Under tax law, a "real estate professional" isn't always a licensed real estate agent or a broker. It's a tax classification, and it's an important one. As a regular real estate investor, you are limited to deducting $25,000 in passive losses each year, against your passive income. That amount begins phasing out once your taxable income tops $100,000 and disappears entirely when your income reaches $150,000. Real estate professionals have neither the dollar nor the income limitation, making this classification an important part of tax-planning.

When the market got hot, the number of real estate professionals shot up. But as the "tax gap" (the difference between taxes that should be paid and taxes that are paid) increases, government is looking for ways to turn things around, and this classification is squarely in the cross-hairs.

To meet the IRS requirements, you need two things: spend the majority of your working time spent performing qualified real estate activities (regardless of what you do), and rack up at least 750 hours. Qualified activities include "develop, redevelop, construct, reconstruct, acquire, convert, rent, operate, manage, lease or sell" real estate.

Practically speaking you won't make the cut if you work elsewhere and report full-time W-2 income. And there's a third hurdle: material participation. In a twist that can only make sense in the IRS world, real estate activities are one of two things: passive, or materially participating passive. If you have a passive loss, it can only be used against passive income. Period.

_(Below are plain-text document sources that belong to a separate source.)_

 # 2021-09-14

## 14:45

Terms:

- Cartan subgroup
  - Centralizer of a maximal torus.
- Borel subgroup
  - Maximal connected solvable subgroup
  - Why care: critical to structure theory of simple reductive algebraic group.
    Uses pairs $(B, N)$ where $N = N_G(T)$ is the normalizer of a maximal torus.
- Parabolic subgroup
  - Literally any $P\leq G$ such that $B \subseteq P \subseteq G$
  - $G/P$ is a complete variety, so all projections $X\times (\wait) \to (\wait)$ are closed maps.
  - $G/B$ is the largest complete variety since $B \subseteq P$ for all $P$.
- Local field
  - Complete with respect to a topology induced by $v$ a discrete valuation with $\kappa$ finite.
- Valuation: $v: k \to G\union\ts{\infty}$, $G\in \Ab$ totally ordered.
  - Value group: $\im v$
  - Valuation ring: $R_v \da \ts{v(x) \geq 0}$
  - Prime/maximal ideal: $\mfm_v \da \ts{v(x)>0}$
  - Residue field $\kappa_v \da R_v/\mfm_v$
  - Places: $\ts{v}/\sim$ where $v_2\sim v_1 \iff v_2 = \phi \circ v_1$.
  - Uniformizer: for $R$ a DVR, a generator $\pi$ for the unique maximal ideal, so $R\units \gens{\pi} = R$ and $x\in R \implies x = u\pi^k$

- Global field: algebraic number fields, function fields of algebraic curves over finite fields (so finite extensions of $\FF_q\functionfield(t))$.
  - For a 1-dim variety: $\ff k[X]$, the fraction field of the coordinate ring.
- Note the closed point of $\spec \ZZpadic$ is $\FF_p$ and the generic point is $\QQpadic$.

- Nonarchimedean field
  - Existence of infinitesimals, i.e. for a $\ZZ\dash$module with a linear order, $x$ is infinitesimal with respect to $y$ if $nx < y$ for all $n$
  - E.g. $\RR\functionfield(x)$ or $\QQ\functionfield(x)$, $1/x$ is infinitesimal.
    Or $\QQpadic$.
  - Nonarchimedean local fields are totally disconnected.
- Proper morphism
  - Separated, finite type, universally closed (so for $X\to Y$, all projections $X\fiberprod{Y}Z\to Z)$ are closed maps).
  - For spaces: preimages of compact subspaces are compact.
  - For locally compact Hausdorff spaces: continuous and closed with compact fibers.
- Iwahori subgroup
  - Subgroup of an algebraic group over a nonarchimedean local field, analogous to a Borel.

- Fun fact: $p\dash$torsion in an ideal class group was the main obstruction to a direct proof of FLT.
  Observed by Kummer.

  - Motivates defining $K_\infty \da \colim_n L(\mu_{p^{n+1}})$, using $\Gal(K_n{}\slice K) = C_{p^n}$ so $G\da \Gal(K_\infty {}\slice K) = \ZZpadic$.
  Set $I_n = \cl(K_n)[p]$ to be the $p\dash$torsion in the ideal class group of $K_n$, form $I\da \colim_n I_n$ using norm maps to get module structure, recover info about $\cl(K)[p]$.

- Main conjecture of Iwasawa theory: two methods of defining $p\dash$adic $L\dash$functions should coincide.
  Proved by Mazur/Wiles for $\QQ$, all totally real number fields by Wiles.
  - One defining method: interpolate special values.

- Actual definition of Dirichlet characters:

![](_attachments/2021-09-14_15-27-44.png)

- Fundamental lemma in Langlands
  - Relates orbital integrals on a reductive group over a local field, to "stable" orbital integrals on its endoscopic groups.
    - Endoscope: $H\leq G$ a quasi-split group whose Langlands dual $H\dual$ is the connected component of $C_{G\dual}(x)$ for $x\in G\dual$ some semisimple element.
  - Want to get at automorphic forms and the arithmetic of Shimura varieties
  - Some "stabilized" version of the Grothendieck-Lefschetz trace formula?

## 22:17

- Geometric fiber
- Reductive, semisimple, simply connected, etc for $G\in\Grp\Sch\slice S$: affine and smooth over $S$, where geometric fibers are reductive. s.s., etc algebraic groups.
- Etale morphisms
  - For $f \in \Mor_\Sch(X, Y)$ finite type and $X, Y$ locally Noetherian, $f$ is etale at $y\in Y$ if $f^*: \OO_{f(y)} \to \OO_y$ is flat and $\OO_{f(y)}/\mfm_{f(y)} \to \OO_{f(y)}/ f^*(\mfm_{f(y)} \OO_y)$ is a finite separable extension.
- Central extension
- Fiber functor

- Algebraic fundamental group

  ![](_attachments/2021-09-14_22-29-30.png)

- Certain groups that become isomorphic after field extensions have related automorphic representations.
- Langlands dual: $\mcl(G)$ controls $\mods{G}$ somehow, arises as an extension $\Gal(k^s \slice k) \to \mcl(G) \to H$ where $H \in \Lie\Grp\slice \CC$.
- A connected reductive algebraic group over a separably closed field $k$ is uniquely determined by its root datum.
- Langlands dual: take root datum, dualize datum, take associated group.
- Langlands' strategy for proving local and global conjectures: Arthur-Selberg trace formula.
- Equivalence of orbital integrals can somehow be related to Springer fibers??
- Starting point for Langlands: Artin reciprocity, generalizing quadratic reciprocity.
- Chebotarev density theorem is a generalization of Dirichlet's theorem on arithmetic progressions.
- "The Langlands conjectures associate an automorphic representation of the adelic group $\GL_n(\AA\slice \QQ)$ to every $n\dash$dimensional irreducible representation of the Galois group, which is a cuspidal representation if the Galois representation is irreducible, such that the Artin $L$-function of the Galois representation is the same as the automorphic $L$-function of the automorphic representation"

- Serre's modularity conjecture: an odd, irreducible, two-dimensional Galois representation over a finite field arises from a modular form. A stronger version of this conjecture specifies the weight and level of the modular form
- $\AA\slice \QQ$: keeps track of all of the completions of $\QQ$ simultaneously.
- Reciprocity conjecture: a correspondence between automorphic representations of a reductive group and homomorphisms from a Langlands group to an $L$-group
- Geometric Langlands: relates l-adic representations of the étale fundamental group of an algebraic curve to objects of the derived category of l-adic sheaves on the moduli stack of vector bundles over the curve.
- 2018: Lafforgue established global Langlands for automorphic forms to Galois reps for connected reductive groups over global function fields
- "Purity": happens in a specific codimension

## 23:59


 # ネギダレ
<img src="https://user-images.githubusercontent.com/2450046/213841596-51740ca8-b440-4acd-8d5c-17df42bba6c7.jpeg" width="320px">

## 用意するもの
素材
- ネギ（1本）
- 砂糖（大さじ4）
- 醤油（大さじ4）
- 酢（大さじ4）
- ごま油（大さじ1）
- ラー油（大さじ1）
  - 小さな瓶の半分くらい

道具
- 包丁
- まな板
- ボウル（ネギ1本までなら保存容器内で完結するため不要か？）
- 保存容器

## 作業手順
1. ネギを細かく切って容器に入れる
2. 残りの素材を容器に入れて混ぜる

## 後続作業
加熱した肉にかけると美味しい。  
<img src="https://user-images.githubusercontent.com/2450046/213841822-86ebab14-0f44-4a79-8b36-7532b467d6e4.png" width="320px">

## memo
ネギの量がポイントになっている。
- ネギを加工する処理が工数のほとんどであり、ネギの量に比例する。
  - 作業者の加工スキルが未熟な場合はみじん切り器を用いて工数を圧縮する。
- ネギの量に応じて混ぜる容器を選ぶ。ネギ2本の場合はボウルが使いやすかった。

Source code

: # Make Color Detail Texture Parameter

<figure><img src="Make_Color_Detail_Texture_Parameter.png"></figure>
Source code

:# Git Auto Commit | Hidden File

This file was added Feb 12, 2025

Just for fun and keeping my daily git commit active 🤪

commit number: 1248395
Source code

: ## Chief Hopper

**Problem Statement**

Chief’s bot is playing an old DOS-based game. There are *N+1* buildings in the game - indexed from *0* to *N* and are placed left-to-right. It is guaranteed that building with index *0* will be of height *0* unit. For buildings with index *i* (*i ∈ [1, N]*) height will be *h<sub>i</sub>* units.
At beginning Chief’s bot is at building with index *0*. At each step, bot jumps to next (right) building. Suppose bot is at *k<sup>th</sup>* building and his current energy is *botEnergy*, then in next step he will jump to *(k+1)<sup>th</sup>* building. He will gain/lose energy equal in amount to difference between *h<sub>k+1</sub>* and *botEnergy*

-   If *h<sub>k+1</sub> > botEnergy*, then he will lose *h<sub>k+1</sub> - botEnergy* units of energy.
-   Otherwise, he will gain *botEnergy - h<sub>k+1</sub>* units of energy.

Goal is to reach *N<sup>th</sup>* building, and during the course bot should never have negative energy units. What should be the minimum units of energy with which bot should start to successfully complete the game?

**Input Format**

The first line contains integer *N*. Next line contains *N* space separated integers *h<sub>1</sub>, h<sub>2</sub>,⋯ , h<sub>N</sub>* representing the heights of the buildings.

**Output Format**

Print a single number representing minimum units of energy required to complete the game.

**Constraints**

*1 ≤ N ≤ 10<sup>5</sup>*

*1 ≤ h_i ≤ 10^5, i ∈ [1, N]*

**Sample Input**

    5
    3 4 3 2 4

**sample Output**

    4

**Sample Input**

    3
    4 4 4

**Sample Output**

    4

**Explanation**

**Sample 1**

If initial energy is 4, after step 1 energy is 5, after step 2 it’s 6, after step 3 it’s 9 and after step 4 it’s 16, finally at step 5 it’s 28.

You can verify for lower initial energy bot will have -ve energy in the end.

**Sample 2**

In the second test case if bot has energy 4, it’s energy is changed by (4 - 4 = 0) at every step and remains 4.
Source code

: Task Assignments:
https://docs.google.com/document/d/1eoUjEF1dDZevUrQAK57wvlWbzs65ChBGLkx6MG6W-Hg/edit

Materially participating passive losses, on the other hand, can be used against materially participating passive income and, in some cases, other income. This is where the power of the real estate professional classification comes in: the ability to take the loss from real estate investments against other income. Unfortunately, what has been acceptable in the past, no longer is. Here are three areas the IRS is focusing on right now:

Limited Partnership Interests: By definition, if you hold property in a limited partnership as a limited partner, you do not materially participate. This area is being hit hard, and the number of audits of limited partnerships has increased.

Failure to Aggregate Hours Worked: The material participation rule requires that you work 500 hours on each property you own, or make an election to aggregate all the properties together into a single 500-hour block. Fail to make this election, though, and you will run into trouble.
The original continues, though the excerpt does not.